Dear Bike Coalition, from Quintin Mecke

September 27th, 2012 by Russel

Dear Bike Coalition:

Sadly, I can’t say I was surprised when I read this week’s SFBC Newsletter and found absolutely zero mention of the 20th Anniversary of Critical Mass.  According to your own newsletter, apparently the only thing happening in the San Francisco bike world that is worthy of your 12,000 members knowing about on Friday, Sept. 28 is SFBC’s Valet Bike Parking at the DeYoung Museum.  Seriously?

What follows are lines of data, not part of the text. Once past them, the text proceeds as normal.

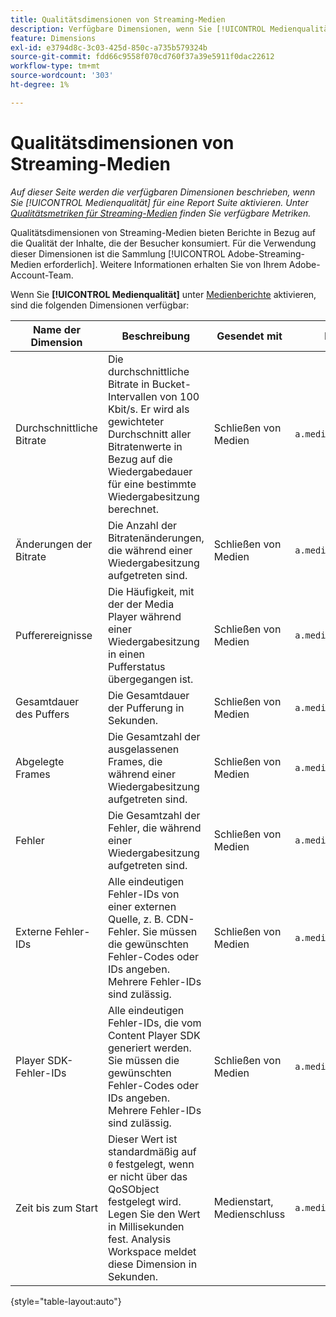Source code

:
 ```yaml
---
title: Qualitätsdimensionen von Streaming-Medien
description: Verfügbare Dimensionen, wenn Sie [!UICONTROL Medienqualität] für eine Report Suite aktivieren.
feature: Dimensions
exl-id: e3794d8c-3c03-425d-850c-a735b579324b
source-git-commit: fdd66c9558f070cd760f37a39e5911f0dac22612
workflow-type: tm+mt
source-wordcount: '303'
ht-degree: 1%

---
```


# Qualitätsdimensionen von Streaming-Medien

*Auf dieser Seite werden die verfügbaren Dimensionen beschrieben, wenn Sie [!UICONTROL Medienqualität] für eine Report Suite aktivieren. Unter [Qualitätsmetriken für Streaming-Medien](../metrics/sm-quality.md) finden Sie verfügbare Metriken.*

Qualitätsdimensionen von Streaming-Medien bieten Berichte in Bezug auf die Qualität der Inhalte, die der Besucher konsumiert. Für die Verwendung dieser Dimensionen ist die Sammlung [!UICONTROL Adobe-Streaming-Medien erforderlich]. Weitere Informationen erhalten Sie von Ihrem Adobe-Account-Team.

Wenn Sie **[!UICONTROL Medienqualität]** unter [Medienberichte](/help/admin/admin/c-manage-report-suites/c-edit-report-suites/media-management.md) aktivieren, sind die folgenden Dimensionen verfügbar:

| Name der Dimension | Beschreibung | Gesendet mit | Kontextdatenvariable |
| --- | --- | --- | --- |
| Durchschnittliche Bitrate | Die durchschnittliche Bitrate in Bucket-Intervallen von 100 Kbit/s. Er wird als gewichteter Durchschnitt aller Bitratenwerte in Bezug auf die Wiedergabedauer für eine bestimmte Wiedergabesitzung berechnet. | Schließen von Medien | `a.media.qoe.bitrateAverageBucket` |
| Änderungen der Bitrate | Die Anzahl der Bitratenänderungen, die während einer Wiedergabesitzung aufgetreten sind. | Schließen von Medien | `a.media.qoe.bitrateChangeCount` |
| Pufferereignisse | Die Häufigkeit, mit der der Media Player während einer Wiedergabesitzung in einen Pufferstatus übergegangen ist. | Schließen von Medien | `a.media.qoe.bufferCount` |
| Gesamtdauer des Puffers | Die Gesamtdauer der Pufferung in Sekunden. | Schließen von Medien | `a.media.qoe.bufferTime` |
| Abgelegte Frames | Die Gesamtzahl der ausgelassenen Frames, die während einer Wiedergabesitzung aufgetreten sind. | Schließen von Medien | `a.media.qoe.droppedFrameCount` |
| Fehler | Die Gesamtzahl der Fehler, die während einer Wiedergabesitzung aufgetreten sind. | Schließen von Medien | `a.media.qoe.errorCount` |
| Externe Fehler-IDs | Alle eindeutigen Fehler-IDs von einer externen Quelle, z. B. CDN-Fehler. Sie müssen die gewünschten Fehler-Codes oder IDs angeben. Mehrere Fehler-IDs sind zulässig. | Schließen von Medien | `a.media.qoe.externalErrors` |
| Player SDK-Fehler-IDs | Alle eindeutigen Fehler-IDs, die vom Content Player SDK generiert werden. Sie müssen die gewünschten Fehler-Codes oder IDs angeben. Mehrere Fehler-IDs sind zulässig. | Schließen von Medien | `a.media.qoe.playerSdkErrors` |
| Zeit bis zum Start | Dieser Wert ist standardmäßig auf `0` festgelegt, wenn er nicht über das QoSObject festgelegt wird. Legen Sie den Wert in Millisekunden fest. Analysis Workspace meldet diese Dimension in Sekunden. | Medienstart, Medienschluss | `a.media.qoe.timeToStart` |

{style="table-layout:auto"}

This is the San Francisco Bike Coalition and you couldn’t even bring yourselves to stick a small mention of Critical Mass in your newsletter or on your website (or god forbid you actually celebrate/acknowledge CM and show some pride), a cycling event created here in San Francisco which has spread across the globe to multiple continents since its inception & inspired thousands of cyclists to take to the street?  It’s truly amazing that Critical Mass was on the cover of the Guardian this week and even SF Funcheap listed the event but SFBC wouldn’t even put a mention at the bottom in the “Upcoming Events” section, hidden away amongst all the SFBC sponsored events? Not even a listing of the critical mass website or the community events going on all week long?  Your website lists the celebration of the 15th anniversary of TransForm but not Critical Mass?

Wow.  I’m truly speechless.  How embarrassing but more to the point, how sad. Are you afraid of offending Chuck Nevius or Mayor Lee? I don’t know how, why or what SFBC has become as an organization at this point but it’s disappointing as a long time cyclist to see the city’s only (?) organized bike advocacy organization which continually touts how many members you have to not even show the smallest amount of solidarity to your fellow cyclists and to the city’s own cycling history.  That being the case, history will march on without you.

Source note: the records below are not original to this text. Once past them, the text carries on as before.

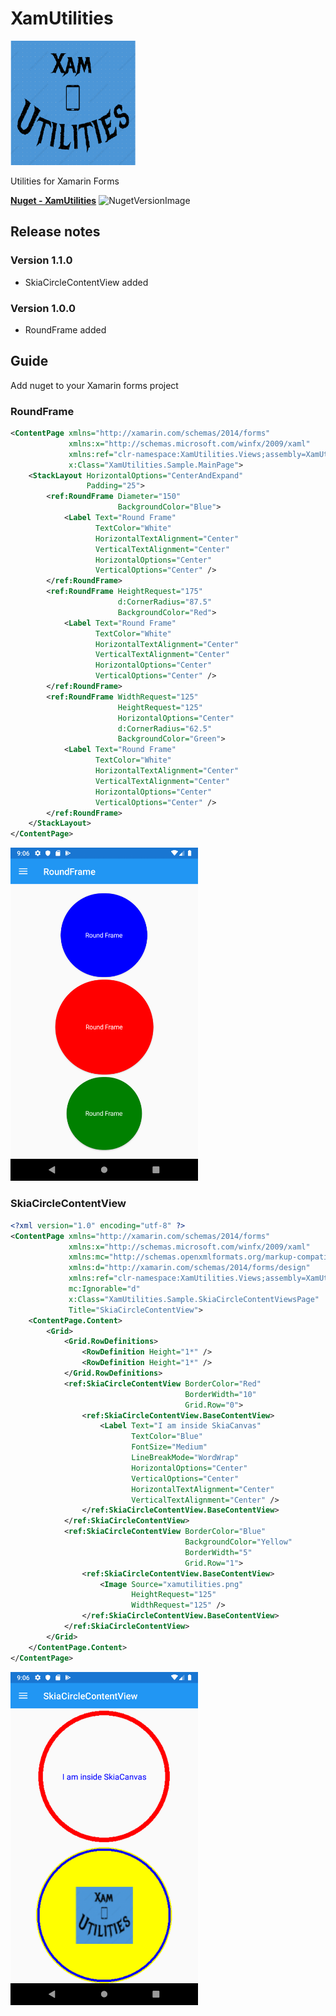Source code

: # XamUtilities

<img src="https://raw.githubusercontent.com/pmahend1/XamUtilities/master/Images/icon.png" width="200">

Utilities for Xamarin Forms

**[Nuget - XamUtilities](https://www.nuget.org/packages/XamUtilities/)** ![NugetVersionImage](https://img.shields.io/nuget/v/XamUtilities)

## Release notes

### Version 1.1.0

- SkiaCircleContentView added

### Version 1.0.0

- RoundFrame added

## Guide

Add nuget to your Xamarin forms project

### RoundFrame

```xml
<ContentPage xmlns="http://xamarin.com/schemas/2014/forms"
             xmlns:x="http://schemas.microsoft.com/winfx/2009/xaml"
             xmlns:ref="clr-namespace:XamUtilities.Views;assembly=XamUtilities"
             x:Class="XamUtilities.Sample.MainPage">
    <StackLayout HorizontalOptions="CenterAndExpand"
                 Padding="25">
        <ref:RoundFrame Diameter="150"
                        BackgroundColor="Blue">
            <Label Text="Round Frame"
                   TextColor="White"
                   HorizontalTextAlignment="Center"
                   VerticalTextAlignment="Center"
                   HorizontalOptions="Center"
                   VerticalOptions="Center" />
        </ref:RoundFrame>
        <ref:RoundFrame HeightRequest="175"
                        d:CornerRadius="87.5"
                        BackgroundColor="Red">
            <Label Text="Round Frame"
                   TextColor="White"
                   HorizontalTextAlignment="Center"
                   VerticalTextAlignment="Center"
                   HorizontalOptions="Center"
                   VerticalOptions="Center" />
        </ref:RoundFrame>
        <ref:RoundFrame WidthRequest="125"
                        HeightRequest="125"
                        HorizontalOptions="Center"
                        d:CornerRadius="62.5"
                        BackgroundColor="Green">
            <Label Text="Round Frame"
                   TextColor="White"
                   HorizontalTextAlignment="Center"
                   VerticalTextAlignment="Center"
                   HorizontalOptions="Center"
                   VerticalOptions="Center" />
        </ref:RoundFrame>
    </StackLayout>
</ContentPage>
```

<img src="https://raw.githubusercontent.com/pmahend1/XamUtilities/master/Images/Screenshot_roundframe.png" width="300">

### SkiaCircleContentView

```xml
<?xml version="1.0" encoding="utf-8" ?>
<ContentPage xmlns="http://xamarin.com/schemas/2014/forms"
             xmlns:x="http://schemas.microsoft.com/winfx/2009/xaml"
             xmlns:mc="http://schemas.openxmlformats.org/markup-compatibility/2006"
             xmlns:d="http://xamarin.com/schemas/2014/forms/design"
             xmlns:ref="clr-namespace:XamUtilities.Views;assembly=XamUtilities"
             mc:Ignorable="d"
             x:Class="XamUtilities.Sample.SkiaCircleContentViewsPage"
             Title="SkiaCircleContentView">
    <ContentPage.Content>
        <Grid>
            <Grid.RowDefinitions>
                <RowDefinition Height="1*" />
                <RowDefinition Height="1*" />
            </Grid.RowDefinitions>
            <ref:SkiaCircleContentView BorderColor="Red"
                                       BorderWidth="10"
                                       Grid.Row="0">
                <ref:SkiaCircleContentView.BaseContentView>
                    <Label Text="I am inside SkiaCanvas"
                           TextColor="Blue"
                           FontSize="Medium"
                           LineBreakMode="WordWrap"
                           HorizontalOptions="Center"
                           VerticalOptions="Center"
                           HorizontalTextAlignment="Center"
                           VerticalTextAlignment="Center" />
                </ref:SkiaCircleContentView.BaseContentView>
            </ref:SkiaCircleContentView>
            <ref:SkiaCircleContentView BorderColor="Blue"
                                       BackgroundColor="Yellow"
                                       BorderWidth="5"
                                       Grid.Row="1">
                <ref:SkiaCircleContentView.BaseContentView>
                    <Image Source="xamutilities.png"
                           HeightRequest="125"
                           WidthRequest="125" />
                </ref:SkiaCircleContentView.BaseContentView>
            </ref:SkiaCircleContentView>
        </Grid>
    </ContentPage.Content>
</ContentPage>
```

<img src="https://raw.githubusercontent.com/pmahend1/XamUtilities/master/Images/Screenshot_SkiaCircleContentView.png" width="300">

Contrary to our “biking” Supervisor David Chiu’s comments in today’s Chronicle (I always enjoy politicians running from anything deemed controversial), it’s actually SFBC that is simply one tiny part of a much larger movement made up of a variety of cyclists from all walks of life whose decision twenty years ago to ride freely in the street once a month for just a few short hours has laid the groundwork for cycling reforms, political action and transformative experiences across the country and the world.

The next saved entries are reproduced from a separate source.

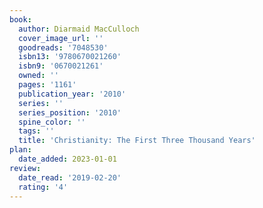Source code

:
 ```yaml
---
book:
  author: Diarmaid MacCulloch
  cover_image_url: ''
  goodreads: '7048530'
  isbn13: '9780670021260'
  isbn9: '0670021261'
  owned: ''
  pages: '1161'
  publication_year: '2010'
  series: ''
  series_position: '2010'
  spine_color: ''
  tags: ''
  title: 'Christianity: The First Three Thousand Years'
plan:
  date_added: 2023-01-01
review:
  date_read: '2019-02-20'
  rating: '4'
---
```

What a shame that instead of celebrating all parts of the cycling community, SFBC has decided to distance itself from the historic roots of its own community in the name of moderation, families on bikes and political expediency.

Enjoy Bike Valet night at the DeYoung Museum, it sounds like an awesome event.


28 Responses to “Dear Bike Coalition, from Quintin Mecke”

  1. admin says:

    Here’s a link to an older post on this blog that interviews early SFBC activists about the impact of Critical Mass on their organization and bike activism generally:

    Former SFBC director Dave Snyder credits the crackdown on Critical Mass with increasing their membership by 50%.

    Also interesting is this quote which the annoying Rob Anderson found from another SFBC director, Leah Shahum:

    “My first Critical Mass was really an eye-opener…I had never thought of bycycling as a political thing, as a part of a social movement. Riding with a thousand people just felt so empowering. It felt different. I felt safer. I felt more confident. These were good feelings.”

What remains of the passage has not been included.